Paper No. 176-3
Presentation Time: 8:30 AM
ROAD-TESTING TWO LATE ORDOVICIAN-EARLY SILURIAN GSSPS USING HORIZON ANNEALING FOR QUANTITATIVE STRATIGRAPHIC CORRELATION
Global Stratotype Sections and Points (GSSPs) should contain a range of marker horizons or other data points relevant for long-distance correlation, including as wide a diversity of fossil occurrences, chemostratigraphic events and geomagnetic reversals as possible. The best practice is to use the totality of the evidence through the entire continuous section that contains the boundary and correlate with the GSSP based on the sum of this evidence.

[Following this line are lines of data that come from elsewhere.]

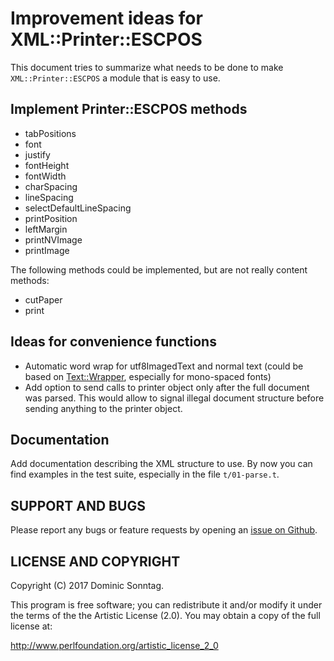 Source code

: # Improvement ideas for XML::Printer::ESCPOS

This document tries to summarize what needs to be done to make `XML::Printer::ESCPOS` a module that is easy to use.

## Implement Printer::ESCPOS methods

* tabPositions
* font
* justify
* fontHeight
* fontWidth
* charSpacing
* lineSpacing
* selectDefaultLineSpacing
* printPosition
* leftMargin
* printNVImage
* printImage

The following methods could be implemented, but are not really content methods:

* cutPaper
* print

## Ideas for convenience functions

* Automatic word wrap for utf8ImagedText and normal text (could be based on [Text::Wrapper](https://metacpan.org/pod/Text::Wrapper), especially for mono-spaced fonts)
* Add option to send calls to printer object only after the full document was parsed. This would allow to signal illegal document structure before sending anything to the printer object.

## Documentation

Add documentation describing the XML structure to use. By now you can find examples in the test suite, especially in the file `t/01-parse.t`.

## SUPPORT AND BUGS

Please report any bugs or feature requests by opening an [issue on Github](https://github.com/sonntagd/XML-Printer-ESCPOS/issues).

## LICENSE AND COPYRIGHT

Copyright (C) 2017 Dominic Sonntag.

This program is free software; you can redistribute it and/or modify it
under the terms of the the Artistic License (2.0). You may obtain a
copy of the full license at:

http://www.perlfoundation.org/artistic_license_2_0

Although there are several methods available for integrating multiple data sets into a correlation project, such as graphic correlation (GC) and constrained optimization (CONOP), relatively few studies have employed these methods specifically for correlation with GSSPs and fewer still have used these methods as part of the process of selecting GSSPs. Horizon Annealing (HA) is a recently developed method similar to CONOP. Like CONOP, HA simultaneously integrates data from multiple stratigraphic successions and uses a simulated annealing algorithm to find a correlation between all of the sections (a multidimensional line of correlation) that minimizes the misfit between the composite succession and the data from each of the individual sections. CONOP does this by ordering events that occur in each of the sections, such as first and last appearances of taxa or other kinds of marker events, whereas, HA orders sample horizons, each sample horizon being characterized by the all of data marking that level. Since GSSPs are, by definition, sample horizons, HA is well suited to the task of correlation of the GSSPs with correlative levels in other sections. We have examined the correlation of the GSSPs for the bases of the Hirnantian Stage and the Silurian System using 27 relatively graptolite-rich sections on four paleo-continents spanning the late Katian into mid-Rhuddanian using HA. An analysis conducted using only graptolite occurrence data permitted construction of what appears to be a reliable composite graptolite range chart, but graptolite data alone did not provide sufficient constraints for high-resolution correlation of individual levels between sections, such as the GSSP levels. Integration of data from other fossil groups, carbon isotopes and regional marker horizons are required to achieve the highest possible resolution in correlation among the study sections.